Qu’elles aient été comprises ou non, on a parlé d’elles, plus que de leurs livres d’ailleurs, mais au moins, elles ont été entendues et lues. Que des femmes de lettres féministes deviennent des icônes de la pensée me fera toujours plaisir, vous vous en doutez. Je continue de décrier qu’elles ne sont pas assez invitées dans les médias, qu’on accorde plus d’importance aux sept ou huit mêmes «veudettes» qui racontent la pluie et le beau temps qu’à des penseuses qui pourraient nous élever.

Sans Putain, aurions-nous réalisé l’existence malsaine du culte des apparences, engrenage infernal dans lequel sombrent les femmes des sociétés occidentales? Sans Borderline, aurions-nous ouvert toutes ces discussions essentielles entourant la santé mentale, l’importance de s’en préoccuper, les failles de notre système de santé? Sans la pertinence de ces deux titres, des recherches, thèses, colloques et articles auraient-ils assuré la pérennité de ces sujets, donnant aussi à lire des exégètes qui nous ravissent en poursuivant leur travail?

Garder le cap

En 2000, ces écrivaines n’avaient pas de compte Facebook ou Instagram pour s’exprimer, livrer leur perception du monde, entretenir des débats, faire circuler leurs idées, voire assurer en coulisses la promotion de leurs titres. Si elles voulaient se «rassurer» sur la perception que les autres avaient d’elles-mêmes, ça devait se passer ailleurs, sans contrôle d’une image parfois magnifiée sur les réseaux sociaux… Bref, elles ont trimé dur pour rester au-devant, se démarquer avec pour seules armes leurs mots et leurs idées dans un monde dominé par la persistance d’un certain patriarcat. Elles ont aussi galéré avec l’autofiction qui demeure un genre qui n’a pas si bonne presse, décrié par quelques puristes et plus encore quand la personne qui écrit au «je» est une femme… Surtout, se la fermer, garder une distance, rester dans un carcan, bien à notre place.
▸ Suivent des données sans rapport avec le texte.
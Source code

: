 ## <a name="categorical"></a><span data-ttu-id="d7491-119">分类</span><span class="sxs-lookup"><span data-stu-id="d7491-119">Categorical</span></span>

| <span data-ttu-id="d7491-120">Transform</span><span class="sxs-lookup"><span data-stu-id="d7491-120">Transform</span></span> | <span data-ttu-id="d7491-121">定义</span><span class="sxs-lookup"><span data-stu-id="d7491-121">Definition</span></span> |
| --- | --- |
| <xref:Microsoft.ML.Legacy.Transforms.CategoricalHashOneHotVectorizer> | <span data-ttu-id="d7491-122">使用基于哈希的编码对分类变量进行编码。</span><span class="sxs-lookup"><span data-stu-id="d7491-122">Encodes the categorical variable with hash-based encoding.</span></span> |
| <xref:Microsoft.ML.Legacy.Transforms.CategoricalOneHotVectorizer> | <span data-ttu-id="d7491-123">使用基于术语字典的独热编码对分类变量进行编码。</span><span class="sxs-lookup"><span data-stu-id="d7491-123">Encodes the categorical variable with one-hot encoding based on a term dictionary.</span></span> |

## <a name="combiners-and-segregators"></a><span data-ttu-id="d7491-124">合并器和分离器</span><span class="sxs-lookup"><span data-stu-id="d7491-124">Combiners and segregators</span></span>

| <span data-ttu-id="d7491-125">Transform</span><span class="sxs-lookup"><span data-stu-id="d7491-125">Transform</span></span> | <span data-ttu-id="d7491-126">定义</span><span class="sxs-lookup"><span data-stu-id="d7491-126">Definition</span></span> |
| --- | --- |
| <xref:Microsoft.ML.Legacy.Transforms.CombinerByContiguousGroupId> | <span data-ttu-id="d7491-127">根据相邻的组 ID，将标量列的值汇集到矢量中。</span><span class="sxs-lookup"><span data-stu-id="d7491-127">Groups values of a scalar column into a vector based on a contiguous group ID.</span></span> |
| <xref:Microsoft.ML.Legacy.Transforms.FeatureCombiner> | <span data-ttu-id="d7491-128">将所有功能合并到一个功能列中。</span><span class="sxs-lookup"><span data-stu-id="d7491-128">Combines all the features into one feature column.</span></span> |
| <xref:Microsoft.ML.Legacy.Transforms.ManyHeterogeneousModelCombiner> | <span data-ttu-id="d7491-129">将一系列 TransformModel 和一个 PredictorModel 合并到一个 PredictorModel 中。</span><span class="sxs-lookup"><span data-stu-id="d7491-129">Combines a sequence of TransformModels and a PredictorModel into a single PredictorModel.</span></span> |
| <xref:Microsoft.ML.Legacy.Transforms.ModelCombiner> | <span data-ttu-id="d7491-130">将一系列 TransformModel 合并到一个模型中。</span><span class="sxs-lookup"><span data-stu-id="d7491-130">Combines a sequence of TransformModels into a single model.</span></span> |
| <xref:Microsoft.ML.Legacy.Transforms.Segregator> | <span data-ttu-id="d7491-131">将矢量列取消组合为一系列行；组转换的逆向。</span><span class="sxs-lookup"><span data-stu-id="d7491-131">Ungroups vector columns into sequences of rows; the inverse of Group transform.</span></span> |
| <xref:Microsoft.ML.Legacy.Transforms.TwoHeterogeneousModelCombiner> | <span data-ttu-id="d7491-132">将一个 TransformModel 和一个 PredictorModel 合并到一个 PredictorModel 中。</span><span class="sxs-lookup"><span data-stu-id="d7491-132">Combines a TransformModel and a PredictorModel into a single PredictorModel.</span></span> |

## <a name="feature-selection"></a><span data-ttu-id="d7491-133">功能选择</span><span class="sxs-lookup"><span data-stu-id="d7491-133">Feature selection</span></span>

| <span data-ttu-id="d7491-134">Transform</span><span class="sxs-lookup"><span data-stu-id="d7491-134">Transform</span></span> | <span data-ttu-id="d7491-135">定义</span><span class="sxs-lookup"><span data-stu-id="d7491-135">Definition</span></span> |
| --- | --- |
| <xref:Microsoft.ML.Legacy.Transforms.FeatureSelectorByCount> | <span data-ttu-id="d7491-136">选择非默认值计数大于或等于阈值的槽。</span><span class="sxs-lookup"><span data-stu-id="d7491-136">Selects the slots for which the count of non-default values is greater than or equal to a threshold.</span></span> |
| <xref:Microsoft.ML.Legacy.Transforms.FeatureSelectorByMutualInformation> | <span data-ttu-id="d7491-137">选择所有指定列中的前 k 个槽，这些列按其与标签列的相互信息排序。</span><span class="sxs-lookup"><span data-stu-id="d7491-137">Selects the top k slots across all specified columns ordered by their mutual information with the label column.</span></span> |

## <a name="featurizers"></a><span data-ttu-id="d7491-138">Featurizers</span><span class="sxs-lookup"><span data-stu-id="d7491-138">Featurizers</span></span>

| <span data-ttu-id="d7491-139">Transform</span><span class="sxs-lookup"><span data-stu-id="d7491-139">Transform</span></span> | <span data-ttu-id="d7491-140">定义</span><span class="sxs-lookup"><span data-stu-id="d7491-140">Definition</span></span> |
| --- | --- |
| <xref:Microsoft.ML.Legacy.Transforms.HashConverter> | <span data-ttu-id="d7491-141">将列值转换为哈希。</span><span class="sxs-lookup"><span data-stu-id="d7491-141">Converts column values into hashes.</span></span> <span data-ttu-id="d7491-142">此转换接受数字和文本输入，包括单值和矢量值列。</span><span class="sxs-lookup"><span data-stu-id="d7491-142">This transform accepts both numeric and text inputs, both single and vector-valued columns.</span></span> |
Aussi, ce qui m’épate, c’est qu’elles ont su rester pertinentes, s’adapter aux courants, garder le cap malgré ou avec la naissance de plus jeunes générations qui surgissent avec de nouvelles pensées, d’autres manières de voir les rapports entre les sexes, le genre, la place du féminin dans une société en pleine mutation, aux prises avec des soucis environnementaux encore plus criants qu’il y a vingt ans.

Malgré ces dates anniversaires qui permettent de revenir sur l’apport considérable de ces reines littéraires, il ne faudrait pas oublier que Nelly Arcan comme Marie-Sissi Labrèche ont publié d’autres succès après Putain et Borderline. Cette dernière vient même de publier 225 milligrammes de moi (Leméac), qui traite de l’anxiété. La première, elle, on le sait, s’en est allée trop tôt. Elle me manque tant. Elle manque à notre époque.